Vitor abriu o vidro, esticou o braço e empurrou a escova do seu lado. Ambas avançaram mas, no regresso, voltaram a parar. O escritor puxou. Nova volta. Nova paragem.
‑ Vamos tentar continuar assim. Eu não moro longe. ‑ dito isto, arrancou. Lá fora chovia. Vitor, de braço estendido, ora empurrava ora puxava uma escova teimosa. A chuva gélida magoava‑lhe a carne. O sangue custava a passar. Os dedos adormeciam‑lhe. A estrada alargara. De um momento para o outro pareceu‑lhe estar em Tomar.

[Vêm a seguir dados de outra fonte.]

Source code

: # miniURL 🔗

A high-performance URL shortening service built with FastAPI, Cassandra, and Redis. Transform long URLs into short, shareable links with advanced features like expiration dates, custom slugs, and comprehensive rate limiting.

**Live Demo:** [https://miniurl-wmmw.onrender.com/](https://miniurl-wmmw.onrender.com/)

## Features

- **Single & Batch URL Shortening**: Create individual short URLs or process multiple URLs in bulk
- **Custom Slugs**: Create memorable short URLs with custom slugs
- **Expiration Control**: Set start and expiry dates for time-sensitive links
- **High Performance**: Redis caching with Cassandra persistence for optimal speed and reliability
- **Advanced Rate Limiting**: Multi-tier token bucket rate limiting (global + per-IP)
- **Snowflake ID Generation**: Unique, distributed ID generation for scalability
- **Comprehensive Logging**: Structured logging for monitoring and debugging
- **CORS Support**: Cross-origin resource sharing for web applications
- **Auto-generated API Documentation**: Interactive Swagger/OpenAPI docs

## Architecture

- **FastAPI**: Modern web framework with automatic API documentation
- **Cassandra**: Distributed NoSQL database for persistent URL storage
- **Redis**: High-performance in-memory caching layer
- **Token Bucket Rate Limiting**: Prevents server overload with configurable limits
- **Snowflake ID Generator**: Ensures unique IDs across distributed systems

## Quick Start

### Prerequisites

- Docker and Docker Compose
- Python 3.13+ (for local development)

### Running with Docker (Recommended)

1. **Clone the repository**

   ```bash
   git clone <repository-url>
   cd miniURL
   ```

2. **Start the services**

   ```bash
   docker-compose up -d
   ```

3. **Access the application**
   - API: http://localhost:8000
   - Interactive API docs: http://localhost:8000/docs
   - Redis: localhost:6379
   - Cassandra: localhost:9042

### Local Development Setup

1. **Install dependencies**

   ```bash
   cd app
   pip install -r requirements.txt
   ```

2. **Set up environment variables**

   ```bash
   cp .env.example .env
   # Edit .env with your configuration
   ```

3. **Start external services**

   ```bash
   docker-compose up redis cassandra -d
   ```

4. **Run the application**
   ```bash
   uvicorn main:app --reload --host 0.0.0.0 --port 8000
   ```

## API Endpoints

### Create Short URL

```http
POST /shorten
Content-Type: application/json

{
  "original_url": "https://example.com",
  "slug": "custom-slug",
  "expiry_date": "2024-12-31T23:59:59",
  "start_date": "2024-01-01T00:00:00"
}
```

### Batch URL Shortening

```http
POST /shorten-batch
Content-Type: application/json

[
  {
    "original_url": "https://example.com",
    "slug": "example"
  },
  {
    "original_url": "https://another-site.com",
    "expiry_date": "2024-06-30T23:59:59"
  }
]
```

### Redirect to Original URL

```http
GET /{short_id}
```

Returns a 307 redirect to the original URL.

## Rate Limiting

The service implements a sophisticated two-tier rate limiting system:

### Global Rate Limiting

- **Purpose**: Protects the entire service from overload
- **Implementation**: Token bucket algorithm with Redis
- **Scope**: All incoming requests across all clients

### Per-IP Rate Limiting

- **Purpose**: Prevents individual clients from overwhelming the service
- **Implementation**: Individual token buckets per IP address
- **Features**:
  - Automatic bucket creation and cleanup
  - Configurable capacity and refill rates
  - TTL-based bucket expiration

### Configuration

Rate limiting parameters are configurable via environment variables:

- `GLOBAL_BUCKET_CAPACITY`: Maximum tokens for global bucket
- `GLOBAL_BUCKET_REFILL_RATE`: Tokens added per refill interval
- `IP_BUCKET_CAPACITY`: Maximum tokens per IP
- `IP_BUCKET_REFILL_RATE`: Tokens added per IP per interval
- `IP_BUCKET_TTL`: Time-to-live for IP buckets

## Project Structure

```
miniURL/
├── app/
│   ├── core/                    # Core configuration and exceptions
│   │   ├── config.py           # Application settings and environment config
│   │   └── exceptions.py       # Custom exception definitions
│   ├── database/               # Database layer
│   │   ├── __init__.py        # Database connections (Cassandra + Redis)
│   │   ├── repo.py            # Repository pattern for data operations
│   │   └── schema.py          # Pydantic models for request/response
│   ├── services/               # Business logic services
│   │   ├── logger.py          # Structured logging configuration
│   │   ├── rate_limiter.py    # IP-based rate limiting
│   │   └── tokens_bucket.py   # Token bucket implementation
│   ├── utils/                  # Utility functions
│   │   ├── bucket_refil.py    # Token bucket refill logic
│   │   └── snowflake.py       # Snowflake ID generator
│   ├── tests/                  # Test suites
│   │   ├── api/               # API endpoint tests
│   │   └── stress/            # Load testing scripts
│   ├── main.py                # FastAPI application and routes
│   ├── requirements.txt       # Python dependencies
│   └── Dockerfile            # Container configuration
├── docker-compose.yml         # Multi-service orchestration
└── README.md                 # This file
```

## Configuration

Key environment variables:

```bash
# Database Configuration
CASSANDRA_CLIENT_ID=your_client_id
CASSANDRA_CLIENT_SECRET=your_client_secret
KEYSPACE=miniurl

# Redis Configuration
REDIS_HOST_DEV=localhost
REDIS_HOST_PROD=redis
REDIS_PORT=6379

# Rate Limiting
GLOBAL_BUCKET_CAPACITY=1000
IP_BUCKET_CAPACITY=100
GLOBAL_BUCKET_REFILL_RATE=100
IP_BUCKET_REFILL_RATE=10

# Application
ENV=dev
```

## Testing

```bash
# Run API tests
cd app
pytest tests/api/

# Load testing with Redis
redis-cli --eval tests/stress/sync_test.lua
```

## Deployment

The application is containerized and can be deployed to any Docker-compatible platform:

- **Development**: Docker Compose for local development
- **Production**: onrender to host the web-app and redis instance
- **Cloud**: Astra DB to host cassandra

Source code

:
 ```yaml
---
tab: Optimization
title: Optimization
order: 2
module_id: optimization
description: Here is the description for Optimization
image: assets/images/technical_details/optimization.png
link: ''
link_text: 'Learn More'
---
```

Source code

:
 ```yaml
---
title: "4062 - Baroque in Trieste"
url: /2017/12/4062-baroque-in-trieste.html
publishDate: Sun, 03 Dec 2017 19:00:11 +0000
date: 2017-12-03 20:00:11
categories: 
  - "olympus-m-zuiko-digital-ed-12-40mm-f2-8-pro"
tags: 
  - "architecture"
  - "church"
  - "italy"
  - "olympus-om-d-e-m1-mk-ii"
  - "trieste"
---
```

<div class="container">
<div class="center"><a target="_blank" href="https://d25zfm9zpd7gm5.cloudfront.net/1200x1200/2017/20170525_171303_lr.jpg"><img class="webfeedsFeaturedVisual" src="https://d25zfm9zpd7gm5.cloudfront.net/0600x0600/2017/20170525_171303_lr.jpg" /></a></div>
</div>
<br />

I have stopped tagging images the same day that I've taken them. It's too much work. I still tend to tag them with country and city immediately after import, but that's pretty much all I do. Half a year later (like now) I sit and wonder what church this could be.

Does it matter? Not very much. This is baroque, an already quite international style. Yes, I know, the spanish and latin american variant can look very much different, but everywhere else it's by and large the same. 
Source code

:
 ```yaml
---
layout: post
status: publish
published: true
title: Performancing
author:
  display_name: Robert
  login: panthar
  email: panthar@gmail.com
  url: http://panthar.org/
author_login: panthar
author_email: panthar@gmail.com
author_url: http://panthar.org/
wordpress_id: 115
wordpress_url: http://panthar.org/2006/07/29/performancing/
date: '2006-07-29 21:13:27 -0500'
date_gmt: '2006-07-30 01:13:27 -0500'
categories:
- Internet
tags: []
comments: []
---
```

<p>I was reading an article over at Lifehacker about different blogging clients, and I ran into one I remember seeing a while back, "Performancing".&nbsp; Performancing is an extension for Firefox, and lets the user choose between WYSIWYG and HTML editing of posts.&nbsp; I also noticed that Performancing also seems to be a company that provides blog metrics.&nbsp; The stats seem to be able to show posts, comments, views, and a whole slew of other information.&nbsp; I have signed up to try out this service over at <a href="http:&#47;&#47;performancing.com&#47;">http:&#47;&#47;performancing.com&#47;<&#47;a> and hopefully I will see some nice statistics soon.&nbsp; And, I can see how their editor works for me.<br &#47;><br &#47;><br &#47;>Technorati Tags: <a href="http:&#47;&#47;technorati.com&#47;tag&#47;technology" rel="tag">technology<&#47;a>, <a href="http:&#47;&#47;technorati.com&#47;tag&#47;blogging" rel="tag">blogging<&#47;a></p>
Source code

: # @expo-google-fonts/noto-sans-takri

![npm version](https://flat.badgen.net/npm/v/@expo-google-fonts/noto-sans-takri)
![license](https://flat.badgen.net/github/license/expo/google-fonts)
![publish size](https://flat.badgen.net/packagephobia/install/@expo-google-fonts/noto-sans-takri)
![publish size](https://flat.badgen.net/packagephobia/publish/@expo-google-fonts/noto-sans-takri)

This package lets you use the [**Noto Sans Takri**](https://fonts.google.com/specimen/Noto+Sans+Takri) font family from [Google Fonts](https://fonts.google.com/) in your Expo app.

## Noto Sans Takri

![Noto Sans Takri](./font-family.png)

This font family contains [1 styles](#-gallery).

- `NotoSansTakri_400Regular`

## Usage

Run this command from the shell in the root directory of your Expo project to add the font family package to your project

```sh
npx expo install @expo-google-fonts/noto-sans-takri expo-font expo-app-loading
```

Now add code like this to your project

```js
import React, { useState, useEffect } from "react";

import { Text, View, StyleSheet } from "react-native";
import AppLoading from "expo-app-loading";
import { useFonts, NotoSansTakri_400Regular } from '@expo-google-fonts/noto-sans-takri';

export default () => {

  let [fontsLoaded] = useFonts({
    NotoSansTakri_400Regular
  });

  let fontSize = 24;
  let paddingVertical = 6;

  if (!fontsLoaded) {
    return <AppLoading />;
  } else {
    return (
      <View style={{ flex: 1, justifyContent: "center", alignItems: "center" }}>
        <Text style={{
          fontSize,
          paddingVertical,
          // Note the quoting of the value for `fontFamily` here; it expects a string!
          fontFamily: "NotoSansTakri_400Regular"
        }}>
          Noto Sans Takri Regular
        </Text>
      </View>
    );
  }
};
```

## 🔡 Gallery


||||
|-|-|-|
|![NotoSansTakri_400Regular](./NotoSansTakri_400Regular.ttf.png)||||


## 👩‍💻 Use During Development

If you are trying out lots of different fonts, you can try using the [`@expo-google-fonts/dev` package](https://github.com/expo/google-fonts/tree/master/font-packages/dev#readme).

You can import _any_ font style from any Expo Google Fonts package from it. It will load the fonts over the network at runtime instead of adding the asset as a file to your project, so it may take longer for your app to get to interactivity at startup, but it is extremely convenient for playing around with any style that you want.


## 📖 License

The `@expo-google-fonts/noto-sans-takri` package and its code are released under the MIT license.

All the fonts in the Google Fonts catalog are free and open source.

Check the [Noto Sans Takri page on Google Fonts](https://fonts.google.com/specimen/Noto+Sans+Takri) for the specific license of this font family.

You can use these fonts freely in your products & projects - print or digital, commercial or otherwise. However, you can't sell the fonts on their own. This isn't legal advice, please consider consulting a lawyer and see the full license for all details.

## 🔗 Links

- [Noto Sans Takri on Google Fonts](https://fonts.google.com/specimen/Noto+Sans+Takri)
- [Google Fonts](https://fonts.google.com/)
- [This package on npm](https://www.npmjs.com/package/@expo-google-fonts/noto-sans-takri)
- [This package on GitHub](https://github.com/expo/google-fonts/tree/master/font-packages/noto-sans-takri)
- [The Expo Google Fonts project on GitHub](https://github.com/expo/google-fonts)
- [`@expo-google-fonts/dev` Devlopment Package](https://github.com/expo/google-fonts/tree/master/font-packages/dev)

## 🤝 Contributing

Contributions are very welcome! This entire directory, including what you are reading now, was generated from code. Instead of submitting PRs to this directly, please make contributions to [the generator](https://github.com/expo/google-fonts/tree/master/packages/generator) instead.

À frente, um vulto. Era um homem. Algo dentro de si o fez ficar alerta. Empurra, puxa. Empurra, puxa. Aquele era o homem. Sim, lá estava ele à chuva, com o seu pato na lapela a reluzir... Empurra, puxa. Empurra, puxa. Viu uma estrada à direita. Num repente, puxou o volante àquela que o atropelara. O cama reclamou, mas fez a curva.
‑ Obrigado. Ia distraída e já não virava. Como sabia que morava aqui?
A estupefacção substituiu a resposta. Empurra, puxa. Empurra, puxa.. Seguiram mais uns minutos e chegaram. Vitor não sentia o braço direito. Os dedos não fechavam. Espirrou.